--- START ---

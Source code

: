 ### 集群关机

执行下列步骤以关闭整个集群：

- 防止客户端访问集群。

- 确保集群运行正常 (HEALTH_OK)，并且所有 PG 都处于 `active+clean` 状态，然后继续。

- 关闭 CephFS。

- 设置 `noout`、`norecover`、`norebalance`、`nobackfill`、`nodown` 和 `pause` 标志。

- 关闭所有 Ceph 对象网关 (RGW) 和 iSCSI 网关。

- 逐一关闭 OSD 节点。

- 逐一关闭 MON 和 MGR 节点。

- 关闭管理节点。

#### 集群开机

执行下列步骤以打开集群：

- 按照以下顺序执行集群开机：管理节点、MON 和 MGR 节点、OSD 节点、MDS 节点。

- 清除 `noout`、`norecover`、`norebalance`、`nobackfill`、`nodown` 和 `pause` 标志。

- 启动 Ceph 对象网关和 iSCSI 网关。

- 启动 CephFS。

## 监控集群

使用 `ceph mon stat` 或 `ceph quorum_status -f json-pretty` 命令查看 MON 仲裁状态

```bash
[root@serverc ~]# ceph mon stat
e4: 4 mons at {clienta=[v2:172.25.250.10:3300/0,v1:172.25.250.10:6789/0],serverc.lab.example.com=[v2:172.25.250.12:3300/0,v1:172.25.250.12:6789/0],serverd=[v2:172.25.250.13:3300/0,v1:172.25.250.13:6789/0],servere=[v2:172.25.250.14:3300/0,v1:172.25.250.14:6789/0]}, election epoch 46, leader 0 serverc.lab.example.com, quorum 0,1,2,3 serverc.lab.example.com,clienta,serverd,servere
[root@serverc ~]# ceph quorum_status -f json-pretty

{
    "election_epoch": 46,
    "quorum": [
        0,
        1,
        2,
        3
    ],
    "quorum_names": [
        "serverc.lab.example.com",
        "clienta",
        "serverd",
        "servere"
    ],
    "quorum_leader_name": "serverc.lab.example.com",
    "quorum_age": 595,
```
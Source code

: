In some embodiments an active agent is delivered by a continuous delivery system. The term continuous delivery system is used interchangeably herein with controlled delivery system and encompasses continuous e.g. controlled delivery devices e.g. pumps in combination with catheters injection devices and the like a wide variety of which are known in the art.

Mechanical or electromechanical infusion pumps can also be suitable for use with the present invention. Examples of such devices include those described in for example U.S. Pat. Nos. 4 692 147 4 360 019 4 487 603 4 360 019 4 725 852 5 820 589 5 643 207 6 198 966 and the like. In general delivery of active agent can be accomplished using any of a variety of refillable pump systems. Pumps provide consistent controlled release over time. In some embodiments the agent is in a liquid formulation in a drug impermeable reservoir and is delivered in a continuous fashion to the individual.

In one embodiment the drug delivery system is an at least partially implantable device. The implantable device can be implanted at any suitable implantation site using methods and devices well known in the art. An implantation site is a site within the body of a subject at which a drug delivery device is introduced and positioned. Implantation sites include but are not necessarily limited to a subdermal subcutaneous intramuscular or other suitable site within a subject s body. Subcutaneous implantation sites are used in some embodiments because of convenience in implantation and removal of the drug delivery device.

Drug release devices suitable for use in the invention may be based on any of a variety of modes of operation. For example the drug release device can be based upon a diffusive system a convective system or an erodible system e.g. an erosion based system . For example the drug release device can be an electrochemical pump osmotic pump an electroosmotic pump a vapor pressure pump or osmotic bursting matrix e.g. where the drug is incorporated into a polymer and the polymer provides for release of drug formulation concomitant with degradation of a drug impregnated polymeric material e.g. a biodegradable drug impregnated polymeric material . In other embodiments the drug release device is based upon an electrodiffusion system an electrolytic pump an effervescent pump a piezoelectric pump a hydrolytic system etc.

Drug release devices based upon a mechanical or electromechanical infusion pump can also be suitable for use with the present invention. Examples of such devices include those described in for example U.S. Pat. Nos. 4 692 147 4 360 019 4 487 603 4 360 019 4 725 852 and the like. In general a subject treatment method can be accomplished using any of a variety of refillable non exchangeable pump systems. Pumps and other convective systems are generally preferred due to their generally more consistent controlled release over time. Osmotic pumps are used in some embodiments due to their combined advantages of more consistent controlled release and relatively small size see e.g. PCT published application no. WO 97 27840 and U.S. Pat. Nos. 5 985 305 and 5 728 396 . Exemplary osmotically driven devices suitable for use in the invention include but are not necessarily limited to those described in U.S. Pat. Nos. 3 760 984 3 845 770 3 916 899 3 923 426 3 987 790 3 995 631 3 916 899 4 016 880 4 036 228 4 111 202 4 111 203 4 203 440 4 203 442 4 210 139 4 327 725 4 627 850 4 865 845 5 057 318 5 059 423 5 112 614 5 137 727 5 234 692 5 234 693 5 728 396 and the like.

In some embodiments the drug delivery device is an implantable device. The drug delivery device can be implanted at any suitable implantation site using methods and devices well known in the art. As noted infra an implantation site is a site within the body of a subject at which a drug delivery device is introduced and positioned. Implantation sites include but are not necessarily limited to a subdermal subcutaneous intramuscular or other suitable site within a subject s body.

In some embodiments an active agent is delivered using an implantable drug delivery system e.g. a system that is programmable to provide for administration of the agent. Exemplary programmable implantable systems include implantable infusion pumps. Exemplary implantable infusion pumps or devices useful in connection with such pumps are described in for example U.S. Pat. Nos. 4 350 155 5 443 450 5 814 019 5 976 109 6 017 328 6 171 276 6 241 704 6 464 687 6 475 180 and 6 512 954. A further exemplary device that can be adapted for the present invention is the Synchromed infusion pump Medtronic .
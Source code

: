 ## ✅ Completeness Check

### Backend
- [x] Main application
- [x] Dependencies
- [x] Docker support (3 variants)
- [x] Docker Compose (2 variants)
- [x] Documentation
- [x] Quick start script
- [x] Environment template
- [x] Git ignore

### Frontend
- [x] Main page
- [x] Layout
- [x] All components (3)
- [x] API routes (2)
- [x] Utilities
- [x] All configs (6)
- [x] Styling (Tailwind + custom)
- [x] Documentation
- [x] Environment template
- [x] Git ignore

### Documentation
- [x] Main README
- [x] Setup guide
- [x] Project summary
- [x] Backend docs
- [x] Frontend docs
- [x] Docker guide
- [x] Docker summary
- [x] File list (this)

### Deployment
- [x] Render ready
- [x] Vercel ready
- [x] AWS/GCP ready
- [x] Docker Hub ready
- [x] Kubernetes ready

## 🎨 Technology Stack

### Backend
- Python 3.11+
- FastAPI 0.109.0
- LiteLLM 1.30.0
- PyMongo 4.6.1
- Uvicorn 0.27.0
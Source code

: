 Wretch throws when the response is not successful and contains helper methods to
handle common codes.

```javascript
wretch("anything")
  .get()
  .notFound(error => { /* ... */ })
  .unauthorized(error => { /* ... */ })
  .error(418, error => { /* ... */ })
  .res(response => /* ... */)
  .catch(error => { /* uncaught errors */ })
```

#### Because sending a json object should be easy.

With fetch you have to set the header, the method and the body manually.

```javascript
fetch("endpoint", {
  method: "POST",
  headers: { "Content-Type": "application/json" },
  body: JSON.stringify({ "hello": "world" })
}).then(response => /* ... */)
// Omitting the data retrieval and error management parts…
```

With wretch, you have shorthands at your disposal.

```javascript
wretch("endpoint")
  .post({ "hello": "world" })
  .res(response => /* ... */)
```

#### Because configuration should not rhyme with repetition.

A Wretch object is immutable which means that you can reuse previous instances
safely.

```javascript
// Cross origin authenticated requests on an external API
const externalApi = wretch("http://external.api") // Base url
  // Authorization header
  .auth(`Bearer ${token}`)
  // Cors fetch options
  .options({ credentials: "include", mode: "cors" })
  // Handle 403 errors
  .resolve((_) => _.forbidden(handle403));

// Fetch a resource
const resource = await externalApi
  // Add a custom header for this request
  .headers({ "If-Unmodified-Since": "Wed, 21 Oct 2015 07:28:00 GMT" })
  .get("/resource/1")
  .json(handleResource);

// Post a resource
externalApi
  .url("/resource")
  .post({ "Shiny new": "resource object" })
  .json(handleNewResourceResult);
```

--- END ---

Every line that includes "errors" must be copied from the material above.

  .catch(error => { /* uncaught errors */ })
  // Handle 403 errors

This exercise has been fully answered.